Are Churches Always Exempt?
Under American tax law, churches are exempt from having to pay federal, state, and local taxes.
Are churches exempt from having to pay taxes? The short answer is "yes."
For purposes of U.S. tax law, churches are considered to be public charities, also known as Section 501(c)(3) organizations. As such, they are generally exempt from federal, state, and local income and property taxes. "Exempt" means they don't have to pay these taxes. This is so even though they may earn substantial amounts of money.

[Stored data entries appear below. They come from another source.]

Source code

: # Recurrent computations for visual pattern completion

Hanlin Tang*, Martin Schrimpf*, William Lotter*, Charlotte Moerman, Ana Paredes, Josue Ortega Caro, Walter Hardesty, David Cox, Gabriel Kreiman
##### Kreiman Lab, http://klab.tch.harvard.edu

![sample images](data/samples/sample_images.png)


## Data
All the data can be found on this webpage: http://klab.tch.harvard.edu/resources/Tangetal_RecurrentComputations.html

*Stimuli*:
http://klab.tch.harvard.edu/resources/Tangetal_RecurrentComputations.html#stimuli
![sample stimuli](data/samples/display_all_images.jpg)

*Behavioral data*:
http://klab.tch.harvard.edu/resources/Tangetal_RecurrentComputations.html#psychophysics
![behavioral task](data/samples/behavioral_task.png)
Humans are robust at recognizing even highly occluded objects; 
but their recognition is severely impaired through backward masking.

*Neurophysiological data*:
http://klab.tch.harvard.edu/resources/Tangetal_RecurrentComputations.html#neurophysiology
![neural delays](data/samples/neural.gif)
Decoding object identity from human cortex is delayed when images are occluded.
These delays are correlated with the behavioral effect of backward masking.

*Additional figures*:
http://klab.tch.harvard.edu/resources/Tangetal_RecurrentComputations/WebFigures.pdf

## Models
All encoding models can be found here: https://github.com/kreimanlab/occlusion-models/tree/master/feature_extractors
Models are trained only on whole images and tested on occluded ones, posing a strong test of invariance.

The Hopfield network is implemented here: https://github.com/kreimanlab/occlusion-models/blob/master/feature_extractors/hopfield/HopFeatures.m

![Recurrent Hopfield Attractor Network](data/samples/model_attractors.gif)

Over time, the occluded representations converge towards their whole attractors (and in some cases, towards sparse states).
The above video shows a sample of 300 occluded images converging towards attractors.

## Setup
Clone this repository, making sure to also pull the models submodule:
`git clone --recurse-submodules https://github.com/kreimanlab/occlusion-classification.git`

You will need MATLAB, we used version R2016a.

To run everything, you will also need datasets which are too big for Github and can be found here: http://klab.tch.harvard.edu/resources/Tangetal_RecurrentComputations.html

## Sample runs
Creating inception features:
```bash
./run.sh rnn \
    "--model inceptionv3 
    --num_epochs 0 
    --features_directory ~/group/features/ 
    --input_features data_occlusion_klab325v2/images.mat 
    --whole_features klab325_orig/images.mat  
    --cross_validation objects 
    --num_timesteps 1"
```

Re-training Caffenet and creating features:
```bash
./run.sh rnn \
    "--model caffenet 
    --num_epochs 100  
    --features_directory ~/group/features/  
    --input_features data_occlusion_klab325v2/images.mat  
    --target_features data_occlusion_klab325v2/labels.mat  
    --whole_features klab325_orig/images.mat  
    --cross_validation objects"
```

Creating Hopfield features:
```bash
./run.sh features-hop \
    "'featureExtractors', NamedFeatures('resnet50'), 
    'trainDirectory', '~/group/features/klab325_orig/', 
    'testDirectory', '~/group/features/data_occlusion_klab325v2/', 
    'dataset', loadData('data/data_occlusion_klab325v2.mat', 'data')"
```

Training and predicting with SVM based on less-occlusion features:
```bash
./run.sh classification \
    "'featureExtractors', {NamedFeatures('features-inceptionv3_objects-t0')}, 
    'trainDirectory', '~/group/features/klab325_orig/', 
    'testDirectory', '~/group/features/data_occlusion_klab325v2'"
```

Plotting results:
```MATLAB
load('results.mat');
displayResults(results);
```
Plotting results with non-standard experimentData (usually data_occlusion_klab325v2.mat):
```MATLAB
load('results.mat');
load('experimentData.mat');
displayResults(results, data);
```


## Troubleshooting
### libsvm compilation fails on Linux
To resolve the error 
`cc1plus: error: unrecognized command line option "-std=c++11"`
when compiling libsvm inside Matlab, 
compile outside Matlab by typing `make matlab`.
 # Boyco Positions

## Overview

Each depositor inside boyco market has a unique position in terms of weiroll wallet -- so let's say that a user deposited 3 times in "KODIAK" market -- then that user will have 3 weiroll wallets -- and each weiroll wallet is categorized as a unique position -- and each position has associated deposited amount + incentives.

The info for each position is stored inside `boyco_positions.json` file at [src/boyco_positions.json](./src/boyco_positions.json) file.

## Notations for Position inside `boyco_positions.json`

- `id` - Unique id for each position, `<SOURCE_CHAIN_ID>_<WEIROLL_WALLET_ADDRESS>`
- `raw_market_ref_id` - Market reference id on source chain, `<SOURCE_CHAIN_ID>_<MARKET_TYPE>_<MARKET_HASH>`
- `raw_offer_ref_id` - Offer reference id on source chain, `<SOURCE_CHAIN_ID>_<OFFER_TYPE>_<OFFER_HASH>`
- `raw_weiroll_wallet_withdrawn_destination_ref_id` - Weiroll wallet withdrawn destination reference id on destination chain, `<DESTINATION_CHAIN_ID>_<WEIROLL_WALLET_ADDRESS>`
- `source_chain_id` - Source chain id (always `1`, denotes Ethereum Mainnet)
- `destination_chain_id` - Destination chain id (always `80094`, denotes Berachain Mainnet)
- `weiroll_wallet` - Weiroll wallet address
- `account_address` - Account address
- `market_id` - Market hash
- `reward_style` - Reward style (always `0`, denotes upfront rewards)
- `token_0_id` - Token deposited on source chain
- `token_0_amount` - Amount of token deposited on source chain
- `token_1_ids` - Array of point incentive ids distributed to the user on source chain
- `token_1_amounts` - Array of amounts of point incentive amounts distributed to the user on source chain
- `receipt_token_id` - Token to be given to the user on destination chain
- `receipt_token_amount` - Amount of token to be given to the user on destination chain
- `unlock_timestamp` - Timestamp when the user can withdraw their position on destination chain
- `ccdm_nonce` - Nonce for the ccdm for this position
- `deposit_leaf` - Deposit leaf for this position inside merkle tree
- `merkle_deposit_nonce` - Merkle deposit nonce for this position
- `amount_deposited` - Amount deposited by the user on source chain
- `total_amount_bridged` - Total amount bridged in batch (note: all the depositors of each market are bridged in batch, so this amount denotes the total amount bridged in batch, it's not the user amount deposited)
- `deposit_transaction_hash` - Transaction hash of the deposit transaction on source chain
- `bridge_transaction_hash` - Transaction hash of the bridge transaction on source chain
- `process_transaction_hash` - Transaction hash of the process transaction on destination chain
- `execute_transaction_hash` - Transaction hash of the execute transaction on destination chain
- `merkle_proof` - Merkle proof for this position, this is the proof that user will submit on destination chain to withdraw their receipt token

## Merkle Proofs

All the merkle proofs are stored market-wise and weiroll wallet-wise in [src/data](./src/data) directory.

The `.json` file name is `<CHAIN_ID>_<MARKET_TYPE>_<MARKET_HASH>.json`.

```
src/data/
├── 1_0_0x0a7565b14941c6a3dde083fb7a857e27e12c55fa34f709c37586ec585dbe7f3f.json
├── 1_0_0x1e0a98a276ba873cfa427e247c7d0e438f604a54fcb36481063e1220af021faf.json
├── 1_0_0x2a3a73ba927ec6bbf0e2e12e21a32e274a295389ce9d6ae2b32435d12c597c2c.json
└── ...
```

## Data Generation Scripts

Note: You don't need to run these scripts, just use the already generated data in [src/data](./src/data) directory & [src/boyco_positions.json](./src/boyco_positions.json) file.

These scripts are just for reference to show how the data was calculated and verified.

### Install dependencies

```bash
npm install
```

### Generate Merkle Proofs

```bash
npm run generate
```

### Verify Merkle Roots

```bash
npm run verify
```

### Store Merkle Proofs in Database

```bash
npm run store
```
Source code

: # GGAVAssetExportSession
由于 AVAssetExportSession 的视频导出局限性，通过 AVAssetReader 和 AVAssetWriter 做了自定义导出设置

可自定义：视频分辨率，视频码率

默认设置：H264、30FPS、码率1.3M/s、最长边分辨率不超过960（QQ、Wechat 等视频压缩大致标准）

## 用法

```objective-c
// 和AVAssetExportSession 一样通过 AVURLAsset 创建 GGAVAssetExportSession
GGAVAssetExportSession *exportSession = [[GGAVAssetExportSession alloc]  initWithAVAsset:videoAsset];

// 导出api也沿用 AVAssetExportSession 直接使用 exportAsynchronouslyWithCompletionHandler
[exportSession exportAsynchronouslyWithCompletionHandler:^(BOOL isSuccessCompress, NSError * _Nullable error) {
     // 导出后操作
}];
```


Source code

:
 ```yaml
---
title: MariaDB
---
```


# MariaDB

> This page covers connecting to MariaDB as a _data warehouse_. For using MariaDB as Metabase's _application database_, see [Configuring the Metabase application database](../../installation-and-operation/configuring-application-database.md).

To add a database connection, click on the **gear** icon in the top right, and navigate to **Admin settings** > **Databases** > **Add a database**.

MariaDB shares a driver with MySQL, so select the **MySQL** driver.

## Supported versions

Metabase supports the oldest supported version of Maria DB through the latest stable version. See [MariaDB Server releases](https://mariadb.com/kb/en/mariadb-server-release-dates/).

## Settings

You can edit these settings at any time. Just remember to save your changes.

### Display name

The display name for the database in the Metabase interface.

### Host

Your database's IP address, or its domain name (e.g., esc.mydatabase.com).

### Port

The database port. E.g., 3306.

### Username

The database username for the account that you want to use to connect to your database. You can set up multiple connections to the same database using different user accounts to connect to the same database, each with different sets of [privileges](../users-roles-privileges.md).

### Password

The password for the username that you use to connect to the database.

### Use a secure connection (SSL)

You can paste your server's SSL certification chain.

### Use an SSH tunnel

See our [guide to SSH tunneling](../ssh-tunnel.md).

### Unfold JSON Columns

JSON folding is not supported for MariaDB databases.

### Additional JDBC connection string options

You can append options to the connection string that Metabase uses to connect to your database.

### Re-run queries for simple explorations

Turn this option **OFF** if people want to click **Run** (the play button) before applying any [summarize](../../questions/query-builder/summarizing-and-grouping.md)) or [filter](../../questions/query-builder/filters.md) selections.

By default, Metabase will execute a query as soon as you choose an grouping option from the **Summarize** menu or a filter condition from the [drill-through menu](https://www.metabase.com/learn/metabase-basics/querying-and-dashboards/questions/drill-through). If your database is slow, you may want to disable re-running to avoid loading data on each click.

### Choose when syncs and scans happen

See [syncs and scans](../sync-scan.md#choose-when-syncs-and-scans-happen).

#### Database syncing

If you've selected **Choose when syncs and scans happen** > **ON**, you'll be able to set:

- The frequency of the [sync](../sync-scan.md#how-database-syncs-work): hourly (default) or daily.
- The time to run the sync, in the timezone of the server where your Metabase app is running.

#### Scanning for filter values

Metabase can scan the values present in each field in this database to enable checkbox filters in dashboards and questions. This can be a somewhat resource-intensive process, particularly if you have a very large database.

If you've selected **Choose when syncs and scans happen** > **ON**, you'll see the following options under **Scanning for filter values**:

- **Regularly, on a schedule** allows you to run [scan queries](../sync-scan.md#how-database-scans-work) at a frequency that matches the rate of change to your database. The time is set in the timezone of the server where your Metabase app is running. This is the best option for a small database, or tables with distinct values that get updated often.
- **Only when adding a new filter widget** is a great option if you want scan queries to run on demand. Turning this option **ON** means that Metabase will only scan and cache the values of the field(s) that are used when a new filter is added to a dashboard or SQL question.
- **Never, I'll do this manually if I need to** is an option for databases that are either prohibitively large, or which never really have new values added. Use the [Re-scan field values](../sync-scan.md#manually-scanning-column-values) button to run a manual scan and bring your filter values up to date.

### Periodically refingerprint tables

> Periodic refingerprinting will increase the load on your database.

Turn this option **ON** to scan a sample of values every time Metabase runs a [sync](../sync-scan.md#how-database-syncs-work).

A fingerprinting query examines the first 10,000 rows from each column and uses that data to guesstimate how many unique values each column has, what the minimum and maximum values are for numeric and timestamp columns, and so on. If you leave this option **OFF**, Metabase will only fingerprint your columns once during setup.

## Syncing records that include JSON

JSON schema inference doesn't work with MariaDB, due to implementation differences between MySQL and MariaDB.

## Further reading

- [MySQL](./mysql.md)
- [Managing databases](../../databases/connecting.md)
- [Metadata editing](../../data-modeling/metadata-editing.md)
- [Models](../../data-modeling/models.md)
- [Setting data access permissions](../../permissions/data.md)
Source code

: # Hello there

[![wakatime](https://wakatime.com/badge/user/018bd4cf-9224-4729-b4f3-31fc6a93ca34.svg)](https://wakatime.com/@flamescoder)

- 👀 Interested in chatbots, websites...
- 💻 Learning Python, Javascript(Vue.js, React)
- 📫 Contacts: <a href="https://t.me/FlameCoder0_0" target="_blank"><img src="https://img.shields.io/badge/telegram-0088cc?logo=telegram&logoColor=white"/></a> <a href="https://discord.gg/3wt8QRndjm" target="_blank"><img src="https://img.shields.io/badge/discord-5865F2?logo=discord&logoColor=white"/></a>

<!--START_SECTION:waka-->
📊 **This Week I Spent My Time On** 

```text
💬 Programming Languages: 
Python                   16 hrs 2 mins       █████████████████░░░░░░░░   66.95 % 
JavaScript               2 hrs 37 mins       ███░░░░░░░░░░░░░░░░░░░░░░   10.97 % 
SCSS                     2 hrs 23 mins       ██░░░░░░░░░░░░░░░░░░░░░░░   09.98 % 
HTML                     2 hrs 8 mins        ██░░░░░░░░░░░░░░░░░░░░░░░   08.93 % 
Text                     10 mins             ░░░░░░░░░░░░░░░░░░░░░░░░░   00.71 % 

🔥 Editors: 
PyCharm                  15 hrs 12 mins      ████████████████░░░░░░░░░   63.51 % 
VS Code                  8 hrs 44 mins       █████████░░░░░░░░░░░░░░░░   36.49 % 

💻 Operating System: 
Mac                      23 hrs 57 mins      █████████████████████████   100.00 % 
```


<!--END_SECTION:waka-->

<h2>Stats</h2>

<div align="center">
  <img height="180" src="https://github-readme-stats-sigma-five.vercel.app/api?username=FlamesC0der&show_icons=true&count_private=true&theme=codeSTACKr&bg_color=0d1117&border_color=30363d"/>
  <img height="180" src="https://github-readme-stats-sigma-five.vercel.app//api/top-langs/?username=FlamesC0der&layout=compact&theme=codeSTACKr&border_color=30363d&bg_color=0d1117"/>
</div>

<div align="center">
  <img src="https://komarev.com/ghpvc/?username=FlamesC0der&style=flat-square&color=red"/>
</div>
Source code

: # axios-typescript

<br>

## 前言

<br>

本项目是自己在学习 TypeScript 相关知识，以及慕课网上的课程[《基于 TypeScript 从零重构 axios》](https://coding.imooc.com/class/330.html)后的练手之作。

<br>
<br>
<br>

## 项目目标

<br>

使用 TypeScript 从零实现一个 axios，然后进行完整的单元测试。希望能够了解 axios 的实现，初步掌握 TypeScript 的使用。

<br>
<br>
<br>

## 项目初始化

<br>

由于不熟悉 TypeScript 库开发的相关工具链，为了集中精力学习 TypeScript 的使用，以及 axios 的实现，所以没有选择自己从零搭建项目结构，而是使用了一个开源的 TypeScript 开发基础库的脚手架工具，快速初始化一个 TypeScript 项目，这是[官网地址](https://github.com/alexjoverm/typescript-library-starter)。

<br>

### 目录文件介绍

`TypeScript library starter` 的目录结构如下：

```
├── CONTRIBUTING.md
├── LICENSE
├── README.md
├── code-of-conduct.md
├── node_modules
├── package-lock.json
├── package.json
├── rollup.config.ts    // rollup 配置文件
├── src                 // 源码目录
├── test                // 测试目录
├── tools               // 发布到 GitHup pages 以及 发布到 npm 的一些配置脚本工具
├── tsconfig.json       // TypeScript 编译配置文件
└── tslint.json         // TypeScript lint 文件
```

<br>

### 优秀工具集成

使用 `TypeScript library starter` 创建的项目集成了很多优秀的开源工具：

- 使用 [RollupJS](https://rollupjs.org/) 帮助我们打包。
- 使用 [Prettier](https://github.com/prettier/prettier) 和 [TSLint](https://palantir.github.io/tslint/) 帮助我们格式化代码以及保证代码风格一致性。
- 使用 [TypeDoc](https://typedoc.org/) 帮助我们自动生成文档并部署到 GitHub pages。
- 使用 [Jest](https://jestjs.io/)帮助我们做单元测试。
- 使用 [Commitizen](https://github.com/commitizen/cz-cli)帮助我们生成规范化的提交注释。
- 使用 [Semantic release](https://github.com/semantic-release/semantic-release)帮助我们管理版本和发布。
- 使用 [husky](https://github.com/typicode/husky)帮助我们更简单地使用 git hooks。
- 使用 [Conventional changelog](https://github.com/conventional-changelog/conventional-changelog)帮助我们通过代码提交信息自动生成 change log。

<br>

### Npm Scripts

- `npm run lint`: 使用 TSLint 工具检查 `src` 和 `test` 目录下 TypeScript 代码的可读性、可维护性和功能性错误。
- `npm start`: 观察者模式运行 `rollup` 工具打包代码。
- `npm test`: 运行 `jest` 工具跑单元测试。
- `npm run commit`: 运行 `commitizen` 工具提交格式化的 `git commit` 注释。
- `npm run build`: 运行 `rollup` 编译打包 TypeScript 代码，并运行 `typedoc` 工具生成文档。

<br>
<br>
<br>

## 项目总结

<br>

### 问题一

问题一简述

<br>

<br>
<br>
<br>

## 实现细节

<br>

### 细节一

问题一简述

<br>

Why are churches classified as charities? Because, under American tax law, charitable activity includes the advancement of religion. Atheists may not like it, but it has always been this way.
What Is a Church?
Not just anybody can call themselves a church and enjoy a tax exemption. An organization must be an authentic church to qualify. For tax purposes, a church is a place of worship including Christian churches, temples, mosques, synagogues, and other worship places. Churches also include conventions and associations of churches—for example, the United Methodist Church or the Southern Baptist Convention. “Integrated auxiliaries” of churches—seminaries, for example-- also qualify.
Usually, it’s pretty obvious whether an organization qualifies as a church. However, where questions arise, the IRS looks at the following factors to determine whether an organization is a church for tax purposes. These include whether it has:
- a distinct legal existence
- a recognized creed and form of worship
- a definite and distinct ecclesiastical government
- a formal code of doctrine and discipline
- a distinct religious history
- a membership not associated with any other church or denomination
- ordained ministers ministering to its congregations
- ordained ministers selected after completing prescribed studies
- a literature of its own
- established places of worship
- regular congregations
- regular religious services
- Sunday schools for religious instruction of the young, and
- schools for the preparation of its ministers.
No single factor determines the answer, and not all factors must be present. This is something the IRS decides on a case by case basis.
Limited IRS Oversight of Churches
Because of the First Amendment to the Constitution guaranteeing freedom of religion, the IRS has long adopted a largely hands-off approach to regulating churches.
For example as long as an organization qualifies as a church, it need not apply to the IRS to receive its tax exemption—the exemption is automatic. Moreover, churches need not file the dreaded IRS Form 990 or 990-EZ--the annual information forms that other charities must file each year.
However, many churches apply to the IRS anyway. The advantages of doing so are that (1) the organization will obtain official recognition of its tax-exempt status which assures donors that their contributions are tax deductible, and (2) it will be listed in IRS records as a qualified charitable organization and it can obtain a determination letter from the IRS stating that contributions to it are tax deductible.
Churches that Make Money
Churches may be all about the next world, but they need money to operate in this world. Churches (and other nonprofits) never have to pay tax on their unearned income—namely, donations, gifts, grants, and investment income. However, a church that regularly engages in a business activity that is unrelated to its religious mission may have to pay a special tax on the profits it earns. This is called the unrelated business income tax (UBIT for short). However, income churches earn from bingo games, thrift shops, volunteer work, donor lists, low cost giveaways, and advertising is not subject to UBIT.
One case where a church was subject to UBIT was where it regularly hired out its members to plant seedlings on forest land owned by private landowners and pocketed the money earned. If a church earns $1,000 or more in gross receipts from an unrelated trade or business during the year, it must file IRS Form 990-T, Exempt Organization Business Income Tax Return.